◆ YOUR TASK: Once you find the line with "implies assertion of the theorem." in the entries below, return exactly every line from it through the line with "yolo26n-obb (détection apicole".

Records from a dataset:
_ _ _ _

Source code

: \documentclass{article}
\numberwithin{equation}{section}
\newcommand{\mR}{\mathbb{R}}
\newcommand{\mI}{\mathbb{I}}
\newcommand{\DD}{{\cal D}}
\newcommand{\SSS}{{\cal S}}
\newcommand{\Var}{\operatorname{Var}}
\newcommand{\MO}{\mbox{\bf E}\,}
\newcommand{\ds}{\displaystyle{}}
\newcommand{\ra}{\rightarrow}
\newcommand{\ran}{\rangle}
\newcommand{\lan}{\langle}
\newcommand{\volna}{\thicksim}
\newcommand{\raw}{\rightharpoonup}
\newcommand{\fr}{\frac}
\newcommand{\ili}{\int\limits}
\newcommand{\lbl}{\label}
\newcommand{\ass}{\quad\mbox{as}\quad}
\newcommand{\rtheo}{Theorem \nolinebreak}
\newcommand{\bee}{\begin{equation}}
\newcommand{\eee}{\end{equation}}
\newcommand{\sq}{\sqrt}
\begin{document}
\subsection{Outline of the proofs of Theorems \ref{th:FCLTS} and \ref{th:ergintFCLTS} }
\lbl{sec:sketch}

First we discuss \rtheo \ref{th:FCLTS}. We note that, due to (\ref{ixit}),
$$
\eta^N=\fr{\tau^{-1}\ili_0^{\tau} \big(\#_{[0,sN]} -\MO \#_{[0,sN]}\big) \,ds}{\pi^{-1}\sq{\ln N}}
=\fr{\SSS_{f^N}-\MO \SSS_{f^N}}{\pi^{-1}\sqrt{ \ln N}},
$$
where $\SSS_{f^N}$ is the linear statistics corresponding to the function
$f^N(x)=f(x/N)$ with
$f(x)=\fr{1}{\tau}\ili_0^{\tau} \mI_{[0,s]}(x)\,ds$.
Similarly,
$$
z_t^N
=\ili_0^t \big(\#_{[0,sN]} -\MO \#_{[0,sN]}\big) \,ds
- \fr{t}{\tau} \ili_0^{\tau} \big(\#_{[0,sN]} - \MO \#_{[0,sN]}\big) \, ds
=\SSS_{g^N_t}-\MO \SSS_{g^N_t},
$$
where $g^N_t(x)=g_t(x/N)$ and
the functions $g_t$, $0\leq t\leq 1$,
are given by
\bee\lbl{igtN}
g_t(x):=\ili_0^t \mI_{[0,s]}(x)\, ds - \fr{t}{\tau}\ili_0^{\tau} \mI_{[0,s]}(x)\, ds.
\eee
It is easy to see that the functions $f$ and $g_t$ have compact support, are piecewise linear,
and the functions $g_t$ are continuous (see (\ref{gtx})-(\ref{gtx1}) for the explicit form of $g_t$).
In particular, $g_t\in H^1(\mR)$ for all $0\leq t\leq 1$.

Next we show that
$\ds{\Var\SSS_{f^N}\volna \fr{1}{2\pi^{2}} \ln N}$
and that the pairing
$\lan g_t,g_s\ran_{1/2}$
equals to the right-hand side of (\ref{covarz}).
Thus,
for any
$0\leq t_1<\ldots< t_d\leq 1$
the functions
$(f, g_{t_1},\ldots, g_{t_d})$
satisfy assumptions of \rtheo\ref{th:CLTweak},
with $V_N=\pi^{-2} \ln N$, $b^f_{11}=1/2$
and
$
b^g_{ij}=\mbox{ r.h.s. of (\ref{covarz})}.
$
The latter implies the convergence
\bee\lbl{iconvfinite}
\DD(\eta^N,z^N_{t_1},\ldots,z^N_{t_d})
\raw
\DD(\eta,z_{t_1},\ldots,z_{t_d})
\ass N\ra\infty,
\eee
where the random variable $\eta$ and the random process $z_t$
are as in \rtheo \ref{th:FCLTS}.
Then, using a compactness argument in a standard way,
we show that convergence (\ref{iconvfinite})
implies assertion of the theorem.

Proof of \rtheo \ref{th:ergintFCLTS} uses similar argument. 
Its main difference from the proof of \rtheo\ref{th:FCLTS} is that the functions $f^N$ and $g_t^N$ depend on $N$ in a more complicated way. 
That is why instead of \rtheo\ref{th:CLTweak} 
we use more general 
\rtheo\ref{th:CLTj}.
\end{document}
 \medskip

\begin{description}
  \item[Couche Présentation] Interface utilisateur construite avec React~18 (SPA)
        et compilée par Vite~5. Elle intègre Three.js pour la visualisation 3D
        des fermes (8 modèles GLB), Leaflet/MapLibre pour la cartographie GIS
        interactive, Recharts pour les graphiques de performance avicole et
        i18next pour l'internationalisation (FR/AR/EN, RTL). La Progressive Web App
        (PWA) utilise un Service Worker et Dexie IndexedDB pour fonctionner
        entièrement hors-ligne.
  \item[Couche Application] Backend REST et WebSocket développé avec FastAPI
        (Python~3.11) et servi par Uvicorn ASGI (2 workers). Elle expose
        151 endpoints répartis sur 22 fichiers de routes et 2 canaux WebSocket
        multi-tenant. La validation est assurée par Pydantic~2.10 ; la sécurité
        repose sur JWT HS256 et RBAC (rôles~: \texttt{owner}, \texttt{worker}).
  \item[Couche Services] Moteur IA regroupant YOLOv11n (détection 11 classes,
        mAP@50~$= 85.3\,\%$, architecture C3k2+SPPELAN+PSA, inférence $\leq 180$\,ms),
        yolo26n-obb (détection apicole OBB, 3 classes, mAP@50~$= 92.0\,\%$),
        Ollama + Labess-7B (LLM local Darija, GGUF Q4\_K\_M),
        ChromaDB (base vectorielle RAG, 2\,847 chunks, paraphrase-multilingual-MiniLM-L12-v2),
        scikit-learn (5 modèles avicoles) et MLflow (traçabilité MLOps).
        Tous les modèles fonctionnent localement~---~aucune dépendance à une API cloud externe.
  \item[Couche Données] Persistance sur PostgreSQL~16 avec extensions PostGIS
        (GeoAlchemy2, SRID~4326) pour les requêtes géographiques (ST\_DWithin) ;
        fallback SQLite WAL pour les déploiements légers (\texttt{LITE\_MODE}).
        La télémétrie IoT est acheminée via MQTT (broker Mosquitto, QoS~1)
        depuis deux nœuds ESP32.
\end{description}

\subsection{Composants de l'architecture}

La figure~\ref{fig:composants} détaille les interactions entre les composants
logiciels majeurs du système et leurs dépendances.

_ _ _ _

◆ SOLUTION TO THIS EXERCISE:
implies assertion of the theorem.

Proof of \rtheo \ref{th:ergintFCLTS} uses similar argument. 
Its main difference from the proof of \rtheo\ref{th:FCLTS} is that the functions $f^N$ and $g_t^N$ depend on $N$ in a more complicated way. 
That is why instead of \rtheo\ref{th:CLTweak} 
we use more general 
\rtheo\ref{th:CLTj}.
\end{document}
 \medskip

\begin{description}
  \item[Couche Présentation] Interface utilisateur construite avec React~18 (SPA)
        et compilée par Vite~5. Elle intègre Three.js pour la visualisation 3D
        des fermes (8 modèles GLB), Leaflet/MapLibre pour la cartographie GIS
        interactive, Recharts pour les graphiques de performance avicole et
        i18next pour l'internationalisation (FR/AR/EN, RTL). La Progressive Web App
        (PWA) utilise un Service Worker et Dexie IndexedDB pour fonctionner
        entièrement hors-ligne.
  \item[Couche Application] Backend REST et WebSocket développé avec FastAPI
        (Python~3.11) et servi par Uvicorn ASGI (2 workers). Elle expose
        151 endpoints répartis sur 22 fichiers de routes et 2 canaux WebSocket
        multi-tenant. La validation est assurée par Pydantic~2.10 ; la sécurité
        repose sur JWT HS256 et RBAC (rôles~: \texttt{owner}, \texttt{worker}).
  \item[Couche Services] Moteur IA regroupant YOLOv11n (détection 11 classes,
        mAP@50~$= 85.3\,\%$, architecture C3k2+SPPELAN+PSA, inférence $\leq 180$\,ms),
        yolo26n-obb (détection apicole OBB, 3 classes, mAP@50~$= 92.0\,\%$),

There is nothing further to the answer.